● EXERCISE: Please copy every line from the records below that contains the string "textbf".

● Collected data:
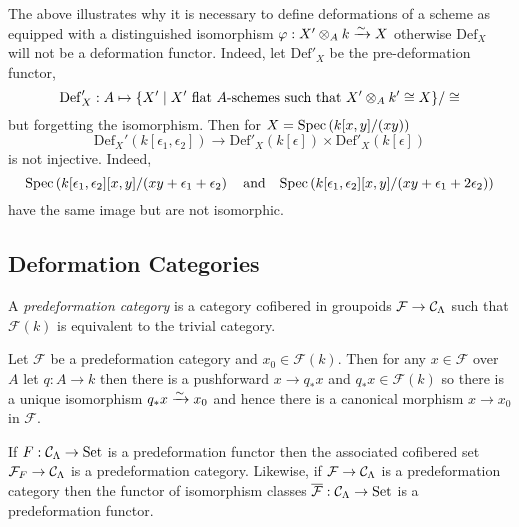 \documentclass[12pt]{article}
\newcommand{\Set}{\mathrm{Set}}
\newcommand{\Def}{\mathrm{Def}}
\renewcommand{\F}{\mathcal{F}}
\begin{document}
\begin{rmk}
The above illustrates why it is necessary to define deformations of a scheme as equipped with a distinguished isomorphism $\varphi : X' \otimes_A k \xrightarrow{\sim} X$ otherwise $\Def_X$ will not be a deformation functor. Indeed, let $\Def'_X$ be the pre-deformation functor,
\[ \Def'_X : A \mapsto \{ X' \mid X' \text{ flat } A\text{-schemes such that } X' \ot_A k' \cong X \} / \cong \]
but forgetting the isomorphism. Then for $X = \mathrm{Spec}\left( k[x,y]/(xy) \right)$
\[ \Def_X'(k[\epsilon_1, \epsilon_2]) \to \Def'_X(k[\epsilon]) \times \Def'_X(k[\epsilon]) \]
is not injective. Indeed,  
\[ \mathrm{Spec}\left( k[\epsilon_1, \epsilon_2][x,y]/(xy + \epsilon_1 + \epsilon_2 \right) \quad \text{and} \quad \mathrm{Spec}\left( k[\epsilon_1, \epsilon_2][x,y]/(xy + \epsilon_1 + 2 \epsilon_2) \right) \]  
have the same image but are not isomorphic. 
\end{rmk}


\subsection{Deformation Categories}

\begin{defn}
A \textit{predeformation category} is a category cofibered in groupoids $\F \to \C_{\Lambda}$ such that $\F(k)$ is equivalent to the trivial category. 
\end{defn}

\begin{rmk}
Let $\F$ be a predeformation category and $x_0 \in \F(k)$. Then for any $x \in \F$ over $A$ let $q : A \to k$ then there is a pushforward $x \to q_* x$ and $q_* x \in \F(k)$ so there is a unique isomorphism $q_* x \xrightarrow{\sim} x_0$ and hence there is a canonical morphism $x \to x_0$ in $\F$. 
\end{rmk}

\begin{rmk}
If $F : \C_\Lambda \to \Set$ is a predeformation functor then the associated cofibered set $\F_F \to \C_{\Lambda}$ is a predeformation category. Likewise, if $\F \to \C_\Lambda$ is a predeformation category then the functor of isomorphism classes $\overline{\F} : \C_{\Lambda} \to \Set$ is a predeformation functor. 
\end{rmk}
\end{document}
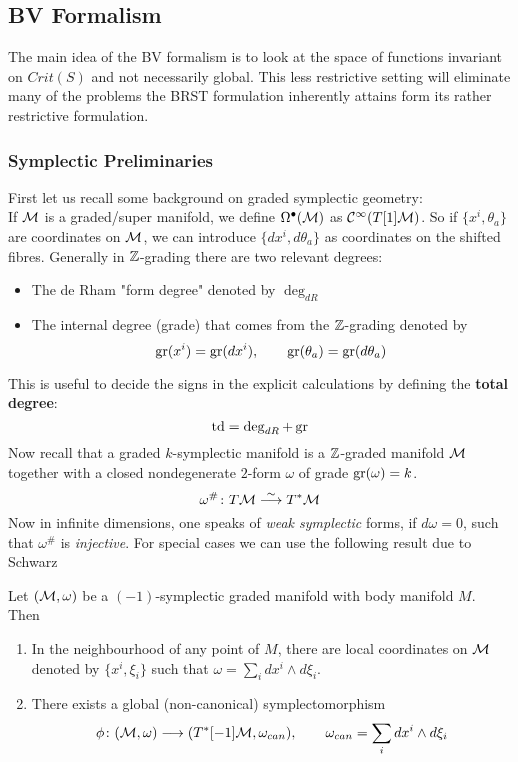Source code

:\subsection{BV Formalism}
\label{subsec:BVFormalism}

The main idea of the BV formalism is to look at the space of functions invariant on $Crit(S)$ and not necessarily global. This less restrictive setting will eliminate many of the problems the BRST formulation inherently attains form its rather restrictive formulation.

\subsubsection{Symplectic Preliminaries}
First let us recall some background on graded symplectic geometry:\\
If $\mathcal{M}$ is a graded/super manifold, we define $\Omega^\bullet(\mathcal{M})$ as $\mathcal{C}^{\infty}(T[1]\mathcal{M})$. So if $\{x^i, \theta_a\}$ are coordinates on $\mathcal{M}$, we can introduce $\{dx^i, d\theta_a\}$ as coordinates on the shifted fibres. Generally in $\mathbb{Z}$-grading there are two relevant degrees:
\begin{itemize}
  \item The de Rham "form degree" denoted by $\deg_{dR}$
  \item The internal degree (grade) that comes from the $\mathbb{Z}$-grading denoted by
  $$ \operatorname{gr}(x^i) = \operatorname{gr}(dx^i), \quad \quad \operatorname{gr}(\theta_a) = \operatorname{gr}(d\theta_a) $$
\end{itemize}
This is useful to decide the signs in the explicit calculations by defining the \textbf{total degree}:
\begin{equation}
  \operatorname{td} = \deg_{dR} + \operatorname{gr}
\end{equation}
Now recall that a graded $k$-symplectic manifold is a $\mathbb{Z}$-graded manifold $\mathcal{M}$ together with a closed nondegenerate $2$-form $\omega$ of grade $\operatorname{gr}(\omega) = k$.
\begin{equation}
  \omega^\# \colon T\mathcal{M} \overset{\sim}{\longrightarrow} T^* \mathcal{M}
\end{equation}
Now in infinite dimensions, one speaks of \emph{weak symplectic} forms, if $d \omega = 0$, such that $\omega^\#$ is \emph{injective}. For special cases we can use the following result due to Schwarz

\begin{theo}[Schwarz]
  Let $(\mathcal{M}, \omega)$ be a $(-1)$-symplectic graded manifold with body manifold $M$. Then
  \begin{enumerate}
    \item In the neighbourhood of any point of $M$, there are local coordinates on $\mathcal{M}$ denoted by $\{x^i, \xi_i\}$ such that $\omega = \sum_i dx^i \wedge d\xi_i$.

    \item There exists a global (non-canonical) symplectomorphism
    \begin{equation}
      \phi \colon (\MM, \omega) \lra (T^*[-1]\MM, \omega_{can}), \quad \quad \omega_{can} = \sum_i dx^i \wedge d\xi_i
    \end{equation}
  \end{enumerate}
\end{theo}

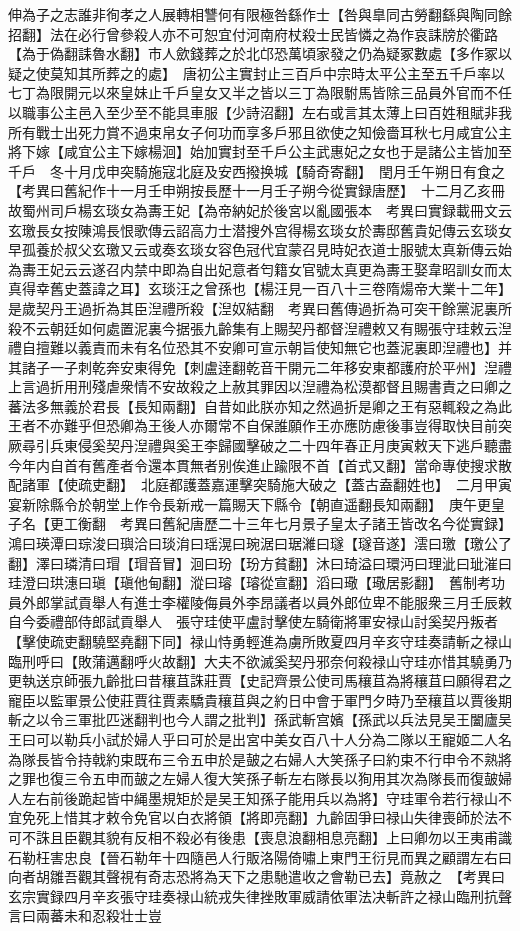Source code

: 伸為子之志誰非徇孝之人展轉相讐何有限極咎繇作士【咎與臯同古勞翻繇與陶同餘招翻】法在必行曾參殺人亦不可恕宜付河南府杖殺士民皆憐之為作哀誄牓於衢路【為于偽翻誄魯水翻】市人歛錢葬之於北邙恐萬頃家發之仍為疑冢數處【多作冢以疑之使莫知其所葬之的處】　唐初公主實封止三百戶中宗時太平公主至五千戶率以七丁為限開元以來皇妹止千戶皇女又半之皆以三丁為限駙馬皆除三品員外官而不任以職事公主邑入至少至不能具車服【少詩沼翻】左右或言其太薄上曰百姓租賦非我所有戰士出死力賞不過束帛女子何功而享多戶邪且欲使之知儉嗇耳秋七月咸宜公主將下嫁【咸宜公主下嫁楊洄】始加實封至千戶公主武惠妃之女也于是諸公主皆加至千戶　冬十月戊申突騎施寇北庭及安西撥换城【騎奇寄翻】　閏月壬午朔日有食之　【考異曰舊紀作十一月壬申朔按長歷十一月壬子朔今從實録唐歷】　十二月乙亥冊故蜀州司戶楊玄琰女為夀王妃【為帝納妃於後宮以亂國張本　考異曰實録載冊文云玄璬長女按陳鴻長恨歌傳云詔高力士潜搜外宫得楊玄琰女於夀邸舊貴妃傳云玄琰女早孤養於叔父玄璬又云或奏玄琰女容色冠代宜蒙召見時妃衣道士服號太真新傳云始為夀王妃云云遂召内禁中即為自出妃意者匄籍女官號太真更為夀王娶韋昭訓女而太真得幸舊史蓋諱之耳】玄琰汪之曾孫也【楊汪見一百八十三卷隋煬帝大業十二年】　是歲契丹王過折為其臣湼禮所殺【湼奴結翻　考異曰舊傳過折為可突干餘黨泥裏所殺不云朝廷如何處置泥裏今据張九齡集有上賜契丹都督湼禮敕又有賜張守珪敕云湼禮自擅難以義責而未有名位恐其不安卿可宣示朝旨使知無它也蓋泥裏即湼禮也】并其諸子一子刺乾奔安東得免【刺盧逹翻乾音干開元二年移安東都護府於平州】湼禮上言過折用刑殘虐衆情不安故殺之上赦其罪因以湼禮為松漠都督且賜書責之曰卿之蕃法多無義於君長【長知兩翻】自昔如此朕亦知之然過折是卿之王有惡輒殺之為此王者不亦難乎但恐卿為王後人亦爾常不自保誰願作王亦應防慮後事豈得取快目前突厥尋引兵東侵奚契丹湼禮與奚王李歸國擊破之二十四年春正月庚寅敕天下逃戶聽盡今年内自首有舊產者令還本貫無者别俟進止踰限不首【首式又翻】當命專使搜求散配諸軍【使疏吏翻】　北庭都護蓋嘉運擊突騎施大破之【蓋古盍翻姓也】　二月甲寅宴新除縣令於朝堂上作令長新戒一篇賜天下縣令【朝直遥翻長知兩翻】　庚午更皇子名【更工衡翻　考異曰舊紀唐歷二十三年七月景子皇太子諸王皆改名今從實録】鴻曰瑛潭曰琮浚曰璵洽曰琰㳙曰瑶滉曰琬涺曰琚濰曰璲【璲音遂】澐曰璬【璬公了翻】澤曰璘清曰瑁【瑁音冒】洄曰玢【玢方貧翻】沐曰琦溢曰環沔曰理泚曰玼漼曰珪澄曰珙潓曰瑱【瑱他甸翻】漎曰璿【璿從宣翻】滔曰璥【璥居影翻】　舊制考功員外郎掌試貢舉人有進士李權陵侮員外李昂議者以員外郎位卑不能服衆三月壬辰敕自今委禮部侍郎試貢舉人　張守珪使平盧討擊使左騎衛將軍安禄山討奚契丹叛者【擊使疏吏翻驍堅堯翻下同】禄山恃勇輕進為虜所敗夏四月辛亥守珪奏請斬之禄山臨刑呼曰【敗蒲邁翻呼火故翻】大夫不欲滅奚契丹邪奈何殺禄山守珪亦惜其驍勇乃更執送京師張九齡批曰昔穰苴誅莊賈【史記齊景公使司馬穰苴為將穰苴曰願得君之寵臣以監軍景公使莊賈往賈素驕貴穰苴與之約日中會于軍門夕時乃至穰苴以賈後期斬之以令三軍批匹迷翻判也今人謂之批判】孫武斬宫嬪【孫武以兵法見吴王闔廬吴王曰可以勒兵小試於婦人乎曰可於是出宮中美女百八十人分為二隊以王寵姬二人名為隊長皆令持戟約束既布三令五申於是皷之右婦人大笑孫子曰約束不行申令不熟將之罪也復三令五申而皷之左婦人復大笑孫子斬左右隊長以狥用其次為隊長而復皷婦人左右前後跪起皆中䋲墨規矩於是吴王知孫子能用兵以為將】守珪軍令若行禄山不宜免死上惜其才敕令免官以白衣將領【將即亮翻】九齡固爭曰禄山失律喪師於法不可不誅且臣觀其貌有反相不殺必有後患【喪息浪翻相息亮翻】上曰卿勿以王夷甫識石勒枉害忠良【晉石勒年十四隨邑人行販洛陽倚嘯上東門王衍見而異之顧謂左右曰向者胡雛吾觀其聲視有奇志恐將為天下之患馳遣收之會勒已去】竟赦之　【考異曰玄宗實録四月辛亥張守珪奏禄山統戎失律挫敗軍威請依軍法决斬許之禄山臨刑抗聲言曰兩蕃未和忍殺壮士豈
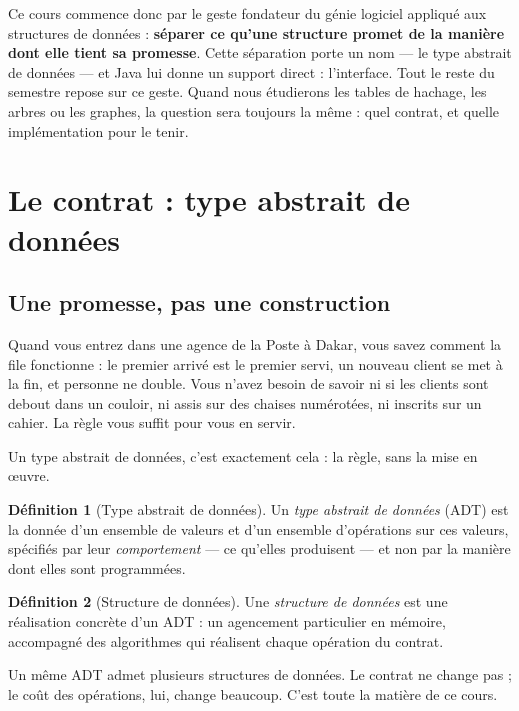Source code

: \documentclass[11pt,a4paper]{article}
\theoremstyle{definition}
\newtheorem{definition}{Définition}[section]
\theoremstyle{remark}
\begin{document}
Ce cours commence donc par le geste fondateur du génie logiciel appliqué aux
structures de données : \textbf{séparer ce qu'une structure promet de la
manière dont elle tient sa promesse}. Cette séparation porte un nom --- le
type abstrait de données --- et Java lui donne un support direct : l'interface.
Tout le reste du semestre repose sur ce geste. Quand nous étudierons les
tables de hachage, les arbres ou les graphes, la question sera toujours la
même : quel contrat, et quelle implémentation pour le tenir.

\section{Le contrat : type abstrait de données}

\subsection{Une promesse, pas une construction}

Quand vous entrez dans une agence de la Poste à Dakar, vous savez comment la
file fonctionne : le premier arrivé est le premier servi, un nouveau client se
met à la fin, et personne ne double. Vous n'avez besoin de savoir ni si les
clients sont debout dans un couloir, ni assis sur des chaises numérotées, ni
inscrits sur un cahier. La règle vous suffit pour vous en servir.

Un type abstrait de données, c'est exactement cela : la règle, sans la mise en
œuvre.

\begin{definition}[Type abstrait de données]
Un \emph{type abstrait de données} (ADT) est la donnée d'un ensemble de
valeurs et d'un ensemble d'opérations sur ces valeurs, spécifiés par leur
\emph{comportement} --- ce qu'elles produisent --- et non par la manière dont
elles sont programmées.
\end{definition}

\begin{definition}[Structure de données]
Une \emph{structure de données} est une réalisation concrète d'un ADT : un
agencement particulier en mémoire, accompagné des algorithmes qui réalisent
chaque opération du contrat.
\end{definition}

Un même ADT admet plusieurs structures de données. Le contrat ne change pas ;
le coût des opérations, lui, change beaucoup. C'est toute la matière de ce
cours.
\end{document}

● COMPLETED EXERCISE:
This is useful to decide the signs in the explicit calculations by defining the \textbf{total degree}:
structures de données : \textbf{séparer ce qu'une structure promet de la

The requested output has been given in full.